[Rendered images with source text]
————

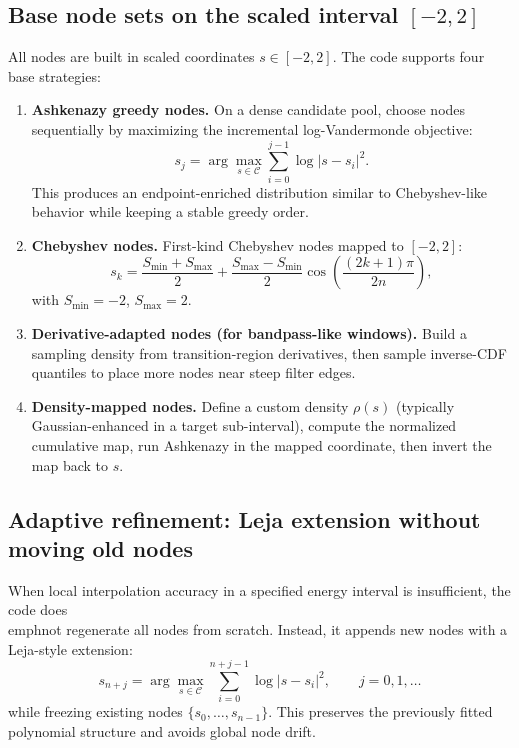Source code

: \subsection{Base node sets on the scaled interval $[-2,2]$}

All nodes are built in scaled coordinates $s\in[-2,2]$.
The code supports four base strategies:
\begin{enumerate}
  \item \textbf{Ashkenazy greedy nodes.}
  On a dense candidate pool, choose nodes sequentially by maximizing the
  incremental log-Vandermonde objective:
  \begin{equation}
  s_j=\arg\max_{s\in\mathcal C}
  \sum_{i=0}^{j-1}\log|s-s_i|^2.
  \label{eq:ashkenazy_obj}
  \end{equation}
  This produces an endpoint-enriched distribution similar to Chebyshev-like
  behavior while keeping a stable greedy order.

  \item \textbf{Chebyshev nodes.}
  First-kind Chebyshev nodes mapped to $[-2,2]$:
  \begin{equation}
  s_k = \frac{S_{\min}+S_{\max}}{2}
      + \frac{S_{\max}-S_{\min}}{2}
      \cos\!\left(\frac{(2k+1)\pi}{2n}\right),
  \end{equation}
  with $S_{\min}=-2$, $S_{\max}=2$.

  \item \textbf{Derivative-adapted nodes (for bandpass-like windows).}
  Build a sampling density from transition-region derivatives, then sample
  inverse-CDF quantiles to place more nodes near steep filter edges.

  \item \textbf{Density-mapped nodes.}
  Define a custom density $\rho(s)$ (typically Gaussian-enhanced in a target
  sub-interval), compute the normalized cumulative map, run Ashkenazy in the
  mapped coordinate, then invert the map back to $s$.
\end{enumerate}

\subsection{Adaptive refinement: Leja extension without moving old nodes}

When local interpolation accuracy in a specified energy interval is
insufficient, the code does \\emph{not} regenerate all nodes from scratch.
Instead, it appends new nodes with a Leja-style extension:
\begin{equation}
s_{n+j}
=\arg\max_{s\in\mathcal C}
\sum_{i=0}^{n+j-1}\log|s-s_i|^2,
\qquad j=0,1,\dots
\label{eq:leja_append}
\end{equation}
while freezing existing nodes $\{s_0,\dots,s_{n-1}\}$.
This preserves the previously fitted polynomial structure and avoids global
node drift.

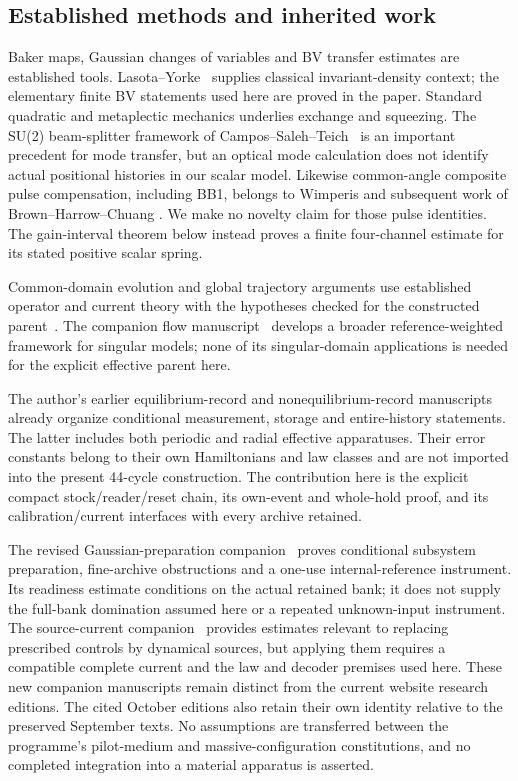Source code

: \documentclass[11pt]{article}
\numberwithin{equation}{section}
\theoremstyle{definition}
\theoremstyle{remark}
\begin{document}
\subsection{Established methods and inherited work}
Baker maps, Gaussian changes of variables and BV transfer estimates
are established tools. Lasota--Yorke~\cite{LasotaYorke1973} supplies
classical invariant-density context; the elementary finite BV statements
used here are proved in the paper. Standard quadratic and metaplectic
mechanics underlies exchange and squeezing. The SU(2) beam-splitter
framework of Campos--Saleh--Teich~\cite{CamposSalehTeich1989} is an
important precedent for mode transfer, but an optical mode calculation
does not identify actual positional histories in our scalar model.
Likewise common-angle composite pulse compensation, including BB1,
belongs to Wimperis and subsequent work of Brown--Harrow--Chuang
\cite{Wimperis1994,BrownHarrowChuang2004}. We make no novelty claim for
those pulse identities. The gain-interval theorem below instead proves
a finite four-channel estimate for its stated positive scalar spring.

Common-domain evolution and global trajectory arguments use established
operator and current theory with the hypotheses checked for the
constructed parent~\cite{SchmidGriesemer2014,TTflow}. The companion
flow manuscript~\cite{RodgersP3} develops a broader reference-weighted
framework for singular models; none of its singular-domain applications
is needed for the explicit effective parent here.

The author's earlier equilibrium-record and nonequilibrium-record
manuscripts~\cite{RodgersEquilibrium2026,RodgersNonequilibrium2026}
already organize conditional measurement, storage and entire-history
statements. The latter includes both periodic and radial effective
apparatuses. Their error constants belong to their own Hamiltonians and
law classes and are not imported into the present 44-cycle construction.
The contribution here is the explicit compact stock/reader/reset chain,
its own-event and whole-hold proof, and its calibration/current interfaces
with every archive retained.

The revised Gaussian-preparation companion~\cite{RodgersP1} proves
conditional subsystem preparation, fine-archive obstructions and a one-use
internal-reference instrument. Its readiness estimate conditions on the
actual retained bank; it does not supply the full-bank domination assumed
here or a repeated unknown-input instrument. The source-current
companion~\cite{RodgersP4} provides estimates relevant to replacing
prescribed controls by dynamical sources, but applying them requires a
compatible complete current and the law and decoder premises used here.
These new companion manuscripts remain distinct from the current website
research editions. The cited October editions also retain their own
identity relative to the preserved September texts. No assumptions are
transferred between the programme's pilot-medium and massive-configuration
constitutions, and no completed integration into a material apparatus is
asserted.
\end{document}
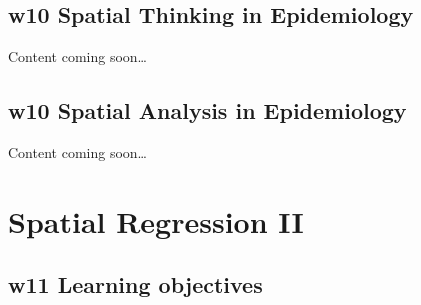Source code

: \documentclass[
]{book}
\begin{document}
\hypertarget{w10-spatial-thinking-in-epidemiology}{%
\section{w10 Spatial Thinking in Epidemiology}\label{w10-spatial-thinking-in-epidemiology}}

Content coming soon\ldots{}

\hypertarget{w10-spatial-analysis-in-epidemiology}{%
\section{w10 Spatial Analysis in Epidemiology}\label{w10-spatial-analysis-in-epidemiology}}

Content coming soon\ldots{}

\hypertarget{spatial-regression-ii}{%
\chapter{Spatial Regression II}\label{spatial-regression-ii}}

\hypertarget{w11-learning-objectives}{%
\section{w11 Learning objectives}\label{w11-learning-objectives}}

 
  \providecommand{\huxb}[2]{\arrayrulecolor[RGB]{#1}\global\arrayrulewidth=#2pt}
  \providecommand{\huxvb}[2]{\color[RGB]{#1}\vrule width #2pt}
  \providecommand{\huxtpad}[1]{\rule{0pt}{#1}}
  \providecommand{\huxbpad}[1]{\rule[-#1]{0pt}{#1}}
\end{document}
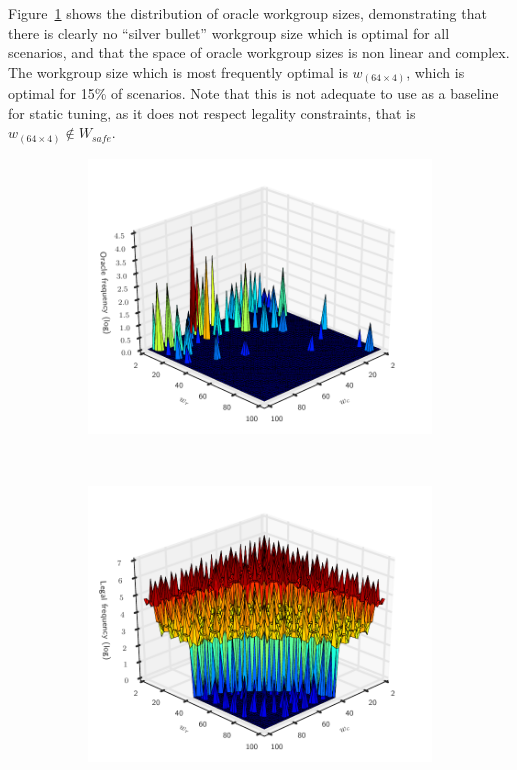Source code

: \documentclass[nonatbib,preprint,10pt]{sigplanconf}
\begin{document}
Figure~\ref{fig:oracle-wgsizes} shows the distribution of oracle
workgroup sizes, demonstrating that there is clearly no ``silver
bullet'' workgroup size which is optimal for all scenarios, and that
the space of oracle workgroup sizes is non linear and complex. The
workgroup size which is most frequently optimal is
$w_{(64 \times 4)}$, which is optimal for 15\% of scenarios. Note that
this is not adequate to use as a baseline for static tuning, as it
does not respect legality constraints, that is
$w_{(64 \times 4)} \not\in W_{safe}$.

\begin{figure}
\begin{subfigure}[t]{0.98\columnwidth}
\centering
\includegraphics[width=\columnwidth]{img/oracle_param_space.pdf}
\vspace{-1.5em} %
\caption{}
\label{fig:oracle-wgsizes}
\end{subfigure}
\\
\begin{subfigure}[t]{0.98\columnwidth}
\centering
\includegraphics[width=\columnwidth]{img/coverage_space.pdf}

\end{subfigure}
\end{figure}
\end{document}
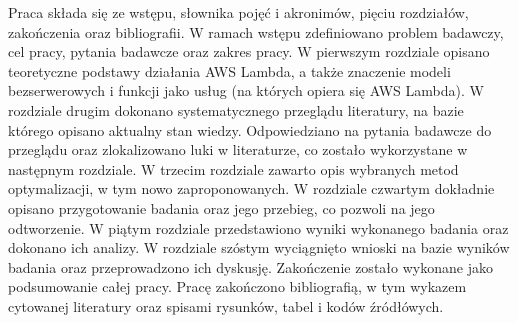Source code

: Praca składa się ze wstępu, słownika pojęć i akronimów, pięciu rozdziałów, zakończenia oraz bibliografii.
W ramach wstępu zdefiniowano problem badawczy, cel pracy, pytania badawcze oraz zakres pracy.
W pierwszym rozdziale opisano teoretyczne podstawy działania AWS Lambda, a także znaczenie modeli bezserwerowych i funkcji jako usług (na których opiera się AWS Lambda).
W rozdziale drugim dokonano systematycznego przeglądu literatury, na bazie którego opisano aktualny stan wiedzy.
Odpowiedziano na pytania badawcze do przeglądu oraz zlokalizowano luki w literaturze, co zostało wykorzystane w następnym rozdziale.
W trzecim rozdziale zawarto opis wybranych metod optymalizacji, w tym nowo zaproponowanych.
W rozdziale czwartym dokładnie opisano przygotowanie badania oraz jego przebieg, co pozwoli na jego odtworzenie.
W piątym rozdziale przedstawiono wyniki wykonanego badania oraz dokonano ich analizy.
W rozdziale szóstym wyciągnięto wnioski na bazie wyników badania oraz przeprowadzono ich dyskusję.
Zakończenie zostało wykonane jako podsumowanie całej pracy.
Pracę zakończono bibliografią, w tym wykazem cytowanej literatury oraz spisami rysunków, tabel i kodów źródłówych.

————

### Task instructions
Starting from the records above, filter out all lines except those containing the word "while".

### Answer area
  behavior while keeping a stable greedy order.
while freezing existing nodes $\{s_0,\dots,s_{n-1}\}$.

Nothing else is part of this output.